CLEVELAND (Reuters) - A 17-year-old student has been indicted by an Ohio grand jury on charges that he killed three students and wounded three others in a high school cafeteria rampage last February in a small city east of Cleveland.
The indictment of T.J. Lane was date stamped Monday by the Geauga County court clerk’s office. Geauga County Prosecuting Attorney David Joyce and defense attorneys Ian Friedman and Mark DeVan could not be reached for comment.
In May, an Ohio juvenile court judge ruled that Lane would be charged as an adult in the attack a Chardon High School. As a minor, Lane could face up to life in prison if convicted, but not the death penalty.
At the May hearing, a Geauga County sheriff’s deputy testified that he saw Lane sitting by the side of the road soon after the shooting and that Lane had told him he had aimed for the victims’ heads because he did not want them to suffer.
The deputy testified that Lane had a handgun and a knife when he saw him and that after reading his rights Lane admitted to the shootings.

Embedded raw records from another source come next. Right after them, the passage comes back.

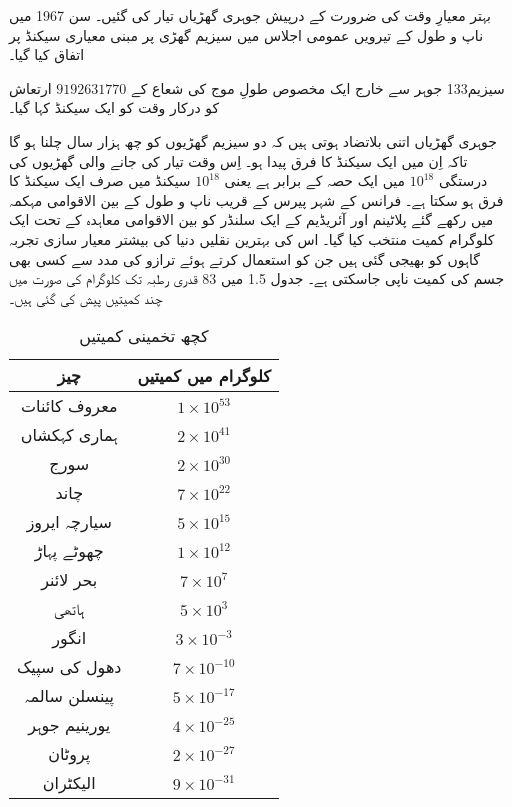 \documentclass[leqno, b5paper]{khalid-urdu-book}
\begin{document}
بہتر معیارِ وقت کی ضرورت کے درپیش جوہری گھڑیاں تیار کی گئیں۔ سن 1967 میں ناپ و طول کے تیرویں عمومی اجلاس میں سیزیم گھڑی پر مبنی معیاری سیکنڈ پر اتفاق کیا گیا۔

سیزیم133 جوہر سے خارج ایک مخصوص طولِ موج کی شعاع کے $\num{9192631770}$ ارتعاش کو درکار وقت کو ایک سیکنڈ کہا گیا۔

جوہری گھڑیاں اتنی بلاتضاد ہوتی ہیں کہ دو سیزیم گھڑیوں کو چھ ہزار سال چلنا ہو گا تاکہ اِن میں ایک سیکنڈ کا فرق پیدا ہو۔ اِس وقت تیار کی جانے والی گھڑیوں کی درستگی $10^{18}$ میں ایک حصہ کے برابر ہے یعنی $10^{18}$ سیکنڈ میں صرف ایک سیکنڈ کا فرق ہو سکتا ہے۔
فرانس کے شہر پیرس کے قریب ناپ و طول کے بین الاقوامی مہکمہ میں رکھے گئے پلاٹینم اور آئریڈیم کے ایک سلنڈر کو بین الاقوامی معاہدہ کے تحت ایک کلوگرام کمیت منتخب کیا گیا۔ اس کی بہترین نقلیں دنیا کی بیشتر معیار سازی تجربہ گاہوں کو بھیجی گئی ہیں جن کو استعمال کرتے ہوئے ترازو کی مدد سے کسی بھی جسم کی کمیت ناپی جاسکتی ہے۔ جدول 1.5 میں 83 قدری رطبہ تک کلوگرام کی صورت میں  چند کمیتیں پیش کی گئی ہیں۔
\begin{table}[h!]
	\centering
	\begin{tabular}{|c c|}
		\hline
		چیز & کلوگرام میں کمیتیں\\
		\hline\hline
		معروف کائنات & $1\times 10^{53}$\\
		\hline
		ہماری کہکشاں & $2\times 10^{41}$\\
		\hline
		سورج & $2\times 10^{30}$\\
		\hline
		چاند & $7\times 10^{22}$\\
		\hline
		سیارچہ ایروز & $5\times 10^{15}$\\
		\hline
		چھوٹے پہاڑ & $1\times 10^{12}$\\
		\hline
		بحر لائنر & $7\times10^{7}$\\
		\hline
		ہاتھی & $5\times10^{3}$\\
		\hline
		انگور & $3\times10^{-3}$\\
		\hline
		دھول کی سپیک & $7\times10^{-10}$\\
		\hline
		پینسلن سالمہ & $5\times10^{-17}$\\
		\hline
		یورینیم جوہر & $4\times10^{-25}$\\
		\hline
		 پروٹان & $2\times10^{-27}$\\
		 \hline
		 الیکٹران & $9\times10^{-31}$\\
		 \hline
	\end{tabular}
\caption{کچھ تخمینی کمیتیں}
\label{tab:my_label}
\end{table}
\end{document}
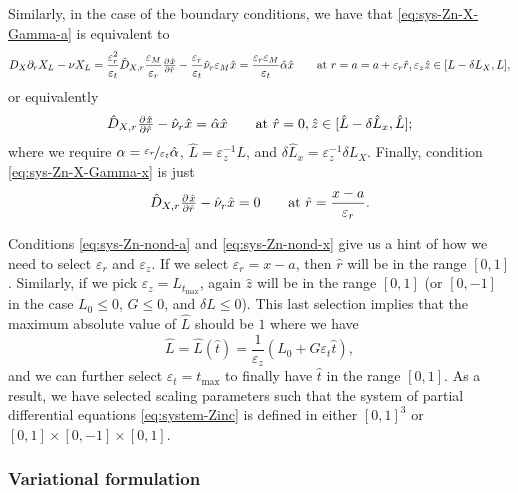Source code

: \documentclass[a4paper,doc,11pt]{article}
\begin{document}
Similarly, in the case of the boundary conditions, we have that \eqref{eq:sys-Zn-X-Gamma-a} is equivalent to
\[
    D_X \partial_r X_L - \nu X_L = 
    \frac{\varepsilon_r^2}{\varepsilon_t} \hat{D}_{X,r} \frac{\varepsilon_M}{\varepsilon_r} \pd{\hat{x}}{\hat{r}} - \frac{\varepsilon_r}{\varepsilon_t} \hat{\nu}_r \varepsilon_M \hat{x} = \frac{\varepsilon_r \varepsilon_M}{\varepsilon_t} \hat{\alpha} \hat{x}
    \qquad \text{at } r = a = a + \varepsilon_r \hat{r}, \varepsilon_z \hat{z} \in [L - \delta L_X, L],
\]
or equivalently
\begin{equation}
    \label{eq:sys-Zn-nond-a}
    \hat{D}_{X,r} \pd{\hat{x}}{\hat{r}} - \hat{\nu}_r \hat{x} = \hat{\alpha} \hat{x}
    \qquad \text{at } \hat{r} = 0, \hat{z} \in [\hat{L} - \delta \hat{L}_x, \hat{L}];
\end{equation}
where we require \( \alpha = \nicefrac{\varepsilon_r}{\varepsilon_t} \hat{\alpha}\), \( \hat{L} = \varepsilon_z^{-1} L\), and \( \delta\hat{L}_x = \varepsilon_z^{-1} \delta L_X\). Finally, condition \eqref{eq:sys-Zn-X-Gamma-x} is just
\begin{equation}
    \label{eq:sys-Zn-nond-x}
    \hat{D}_{X,r} \pd{\hat{x}}{\hat{r}} - \hat{\nu}_r \hat{x} = 0
    \qquad \text{at } \hat{r} = \frac{x-a}{\varepsilon_r}.
\end{equation}

Conditions \eqref{eq:sys-Zn-nond-a} and \eqref{eq:sys-Zn-nond-x} give us a hint of how we need to select \(\varepsilon_r\) and \(\varepsilon_z\). If we select \( \varepsilon_r = x-a\), then \( \hat{r} \) will be in the range \( [0,1]\). Similarly, if we pick \( \varepsilon_z = L_{t_{\max}}\), again \(\hat z \) will be in the range \( [0,1]\) (or \([0,-1]\) in the case \(L_0 \leq 0\), \( G\leq 0\), and \(\delta L \leq 0\)). This last selection implies that the maximum absolute value of \( \hat{L}\) should be \(1\) where we have
\[
    \hat{L} = \hat{L}(\hat t) = \frac{1}{\varepsilon_z} ( L_0 + G \varepsilon_t \hat t ),
\]
and we can further select \( \varepsilon_t = t_{\max}\) to finally have \( \hat t\) in the range \( [0,1]\). As a result, we have selected scaling parameters such that the system of partial differential equations  \eqref{eq:system-Zinc} is defined in either \( [0,1]^3\) or \([0,1]\times [0,-1] \times [0,1]\).


\subsubsection{Variational formulation}
\end{document}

The indictment charges Lane with aggravated murder in the killings of Demetrius Hewlin, 16; Russell King, 17; and Daniel Parmertor, 16. He also was charged with two counts of attempted aggravated murder and one of felonious assault. These are the same charges Lane faced in juvenile court.
Lane’s arraignment has been scheduled for 1:30 p.m. on Friday before Judge Forrest Burt in Geauga County Court.
Prosecutors have said that Lane randomly fired 10 shots from a .22-caliber pistol at students sitting at a table in the cafeteria. His motive is unclear.
Defense attorneys argued in May that Lane suffered from a mental problem, and that he had not knowingly or purposefully committed the shootings and would be better served by being tried in juvenile court.